## Data shown
══════════

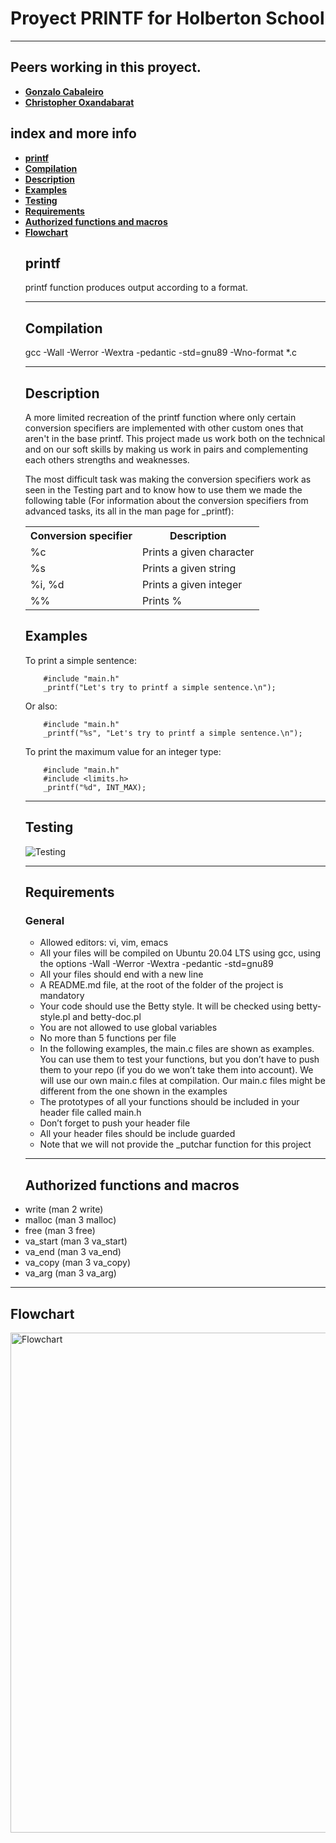 <h1>
                Proyect PRINTF for Holberton School
</h1>

<hr>
<h2>Peers working in this proyect.
</h2>
<ul>
<li><a href="https://github.com/Vaka217"> <strong> Gonzalo Cabaleiro
 </strong> </a> </li>

<li> <a href="https://github.com/ChrisOxan"> <strong> Christopher Oxandabarat
 </strong> </a> </li>
 </ul>
<h2>
        index and more info
</h2>
         <ul>
                <li>
                        <a href="#printf"> <strong> printf </strong> </a>
                </li>
                <li>
                        <a href="#Compilation"> <strong> Compilation </strong> </a>
                </li>
                <li>
                        <a href="#Description"> <strong> Description </strong> </a>
                </li>
                <li>
                        <a href="#Examples"> <strong> Examples </strong> </a>
                </li>
                <li>
                        <a href="#Testing"> <strong> Testing </strong> </a>
                </li>
                <li>
                        <a href="#Requirement"> <strong> Requirements </strong> </a>
                </li>
                <li>
                        <a href="#More functions"> <strong> Authorized functions and macros </strong> </a>
                </li>
                <li>
                        <a href="#Flowchart"> <strong> Flowchart </strong> </a>
                </li>
<h2>
<div id="printf">
        <strong>printf</strong>
</h2>
                <p>printf function produces output according to a format.</p>
<hr>
<h2>
<div id="Compilation">
        <strong>Compilation</strong>
</h2>
                <p> gcc -Wall -Werror -Wextra -pedantic -std=gnu89 -Wno-format *.c </p>
<hr>
<h2>
<div id="Description">
        <strong>Description</strong>
</h2>
        <p> A more limited recreation of the printf function where only certain conversion specifiers are implemented with other custom ones that aren't in the base printf. This project made us work both on the technical and on our soft skills by making us work in pairs and complementing each others strengths and weaknesses.</p>
        <p> The most difficult task was making the conversion specifiers work as seen in the Testing part and to know how to use them we made the following table (For information about the conversion specifiers from advanced tasks, its all in the man page for _printf):</p>
<table>
  <tr>
    <th>Conversion specifier</th>
    <th>Description</th>
  </tr>
  <tr>
    <td>%c</td>
    <td>Prints a given character</td>
  </tr>
  <tr>
    <td>%s</td>
    <td>Prints a given string</td>
  </tr>
  <tr>
    <td>%i, %d</td>
    <td>Prints a given integer</td>
  </tr>
  <tr>
    <td>%%</td>
    <td>Prints %</td>
  </tr>
</table>

<h2>
<div id="Examples">
        <strong>Examples</strong>
</h2>
<p> To print a simple sentence: </p>

        #include "main.h"
        _printf("Let's try to printf a simple sentence.\n");
        
<p> Or also: </p>

        #include "main.h"
        _printf("%s", "Let's try to printf a simple sentence.\n");

<p> To print the maximum value for an integer type: </p>

        #include "main.h"
        #include <limits.h>
        _printf("%d", INT_MAX);
<hr>
<h2>
<div id="Testing">
        <strong>Testing</strong>
</h2>
        <img src="https://i.ibb.co/Mgygv64/Testing.png" alt="Testing">
<hr>
<h2>
<div id="Requirement">
        <strong>Requirements</strong>
</h2>
<h3>
        General
</h3>
        <ul>
                <li> Allowed editors: vi, vim, emacs </li>
                <li> All your files will be compiled on Ubuntu 20.04 LTS using gcc, using the options -Wall -Werror -Wextra -pedantic -std=gnu89 </li>
                <li> All your files should end with a new line </li>
                <li> A README.md file, at the root of the folder of the project is mandatory </li>
                <li> Your code should use the Betty style. It will be checked using betty-style.pl and betty-doc.pl </li>
                <li> You are not allowed to use global variables </li>
                <li> No more than 5 functions per file </li>
                <li> In the following examples, the main.c files are shown as examples. You can use them to test your functions, but you don’t
                     have to push them to your repo (if you do we won’t take them into account). We will use our own main.c files at
                     compilation. Our main.c files might be different from the one shown in the examples
                <li> The prototypes of all your functions should be included in your header file called main.h </li>
                <li> Don’t forget to push your header file </li>
                <li> All your header files should be include guarded </li>
                <li> Note that we will not provide the _putchar function for this project </li>
        </ul>
<hr>
<h2>
<div id="More functions">
        <strong>Authorized functions and macros</strong>
</h2>
                <li>
                        write (man 2 write)
                </li>
                <li>
                        malloc (man 3 malloc)
                </li>
                <li>
                        free (man 3 free)
                </li>
                <li>
                        va_start (man 3 va_start)
                </li>
                <li>
                        va_end (man 3 va_end)
                </li>
                <li>
                        va_copy (man 3 va_copy)
                </li>
                <li>
                        va_arg (man 3 va_arg)
                </li>
        </ul>

<hr>
<h2>
<div id="Flowchart">
        <strong>Flowchart</strong>
</h2>
        <img src="https://cdn.discordapp.com/attachments/732360655658680452/1041043687410507867/Diagramadeflujo.png" alt="Flowchart" width="800" height="800">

══════════

## Action item
Copy every record exactly, but skip the pictures.

## Task answer
 <h1>
                Proyect PRINTF for Holberton School
</h1>

<hr>
<h2>Peers working in this proyect.
</h2>
<ul>
<li><a href="https://github.com/Vaka217"> <strong> Gonzalo Cabaleiro
 </strong> </a> </li>

<li> <a href="https://github.com/ChrisOxan"> <strong> Christopher Oxandabarat
 </strong> </a> </li>
 </ul>
<h2>
        index and more info
</h2>
         <ul>
                <li>
                        <a href="#printf"> <strong> printf </strong> </a>
                </li>
                <li>
                        <a href="#Compilation"> <strong> Compilation </strong> </a>
                </li>
                <li>
                        <a href="#Description"> <strong> Description </strong> </a>
                </li>
                <li>
                        <a href="#Examples"> <strong> Examples </strong> </a>
                </li>
                <li>
                        <a href="#Testing"> <strong> Testing </strong> </a>
                </li>
                <li>
                        <a href="#Requirement"> <strong> Requirements </strong> </a>
                </li>
                <li>
                        <a href="#More functions"> <strong> Authorized functions and macros </strong> </a>
                </li>
                <li>
                        <a href="#Flowchart"> <strong> Flowchart </strong> </a>
                </li>
<h2>
<div id="printf">
        <strong>printf</strong>
</h2>
                <p>printf function produces output according to a format.</p>
<hr>
<h2>
<div id="Compilation">
        <strong>Compilation</strong>
</h2>
                <p> gcc -Wall -Werror -Wextra -pedantic -std=gnu89 -Wno-format *.c </p>
<hr>
<h2>
<div id="Description">
        <strong>Description</strong>
</h2>
        <p> A more limited recreation of the printf function where only certain conversion specifiers are implemented with other custom ones that aren't in the base printf. This project made us work both on the technical and on our soft skills by making us work in pairs and complementing each others strengths and weaknesses.</p>
        <p> The most difficult task was making the conversion specifiers work as seen in the Testing part and to know how to use them we made the following table (For information about the conversion specifiers from advanced tasks, its all in the man page for _printf):</p>
<table>
  <tr>
    <th>Conversion specifier</th>
    <th>Description</th>
  </tr>
  <tr>
    <td>%c</td>
    <td>Prints a given character</td>
  </tr>
  <tr>
    <td>%s</td>
    <td>Prints a given string</td>
  </tr>
  <tr>
    <td>%i, %d</td>
    <td>Prints a given integer</td>
  </tr>
  <tr>
    <td>%%</td>
    <td>Prints %</td>
  </tr>
</table>

<h2>
<div id="Examples">
        <strong>Examples</strong>
</h2>
<p> To print a simple sentence: </p>

        #include "main.h"
        _printf("Let's try to printf a simple sentence.\n");
        
<p> Or also: </p>

        #include "main.h"
        _printf("%s", "Let's try to printf a simple sentence.\n");

<p> To print the maximum value for an integer type: </p>

        #include "main.h"
        #include <limits.h>
        _printf("%d", INT_MAX);
<hr>
<h2>
<div id="Testing">
        <strong>Testing</strong>
</h2>
        <img src="https://i.ibb.co/Mgygv64/Testing.png" alt="Testing">
<hr>
<h2>
<div id="Requirement">
        <strong>Requirements</strong>
</h2>
<h3>
        General
</h3>
        <ul>
                <li> Allowed editors: vi, vim, emacs </li>
                <li> All your files will be compiled on Ubuntu 20.04 LTS using gcc, using the options -Wall -Werror -Wextra -pedantic -std=gnu89 </li>
                <li> All your files should end with a new line </li>
                <li> A README.md file, at the root of the folder of the project is mandatory </li>
                <li> Your code should use the Betty style. It will be checked using betty-style.pl and betty-doc.pl </li>
                <li> You are not allowed to use global variables </li>
                <li> No more than 5 functions per file </li>
                <li> In the following examples, the main.c files are shown as examples. You can use them to test your functions, but you don’t
                     have to push them to your repo (if you do we won’t take them into account). We will use our own main.c files at
                     compilation. Our main.c files might be different from the one shown in the examples
                <li> The prototypes of all your functions should be included in your header file called main.h </li>
                <li> Don’t forget to push your header file </li>
                <li> All your header files should be include guarded </li>
                <li> Note that we will not provide the _putchar function for this project </li>
        </ul>
<hr>
<h2>
<div id="More functions">
        <strong>Authorized functions and macros</strong>
</h2>
                <li>
                        write (man 2 write)
                </li>
                <li>
                        malloc (man 3 malloc)
                </li>
                <li>
                        free (man 3 free)
                </li>
                <li>
                        va_start (man 3 va_start)
                </li>
                <li>
                        va_end (man 3 va_end)
                </li>
                <li>
                        va_copy (man 3 va_copy)
                </li>
                <li>
                        va_arg (man 3 va_arg)
                </li>
        </ul>

<hr>
<h2>
<div id="Flowchart">
        <strong>Flowchart</strong>
</h2>
        <img src="https://cdn.discordapp.com/attachments/732360655658680452/1041043687410507867/Diagramadeflujo.png" alt="Flowchart" width="800" height="800">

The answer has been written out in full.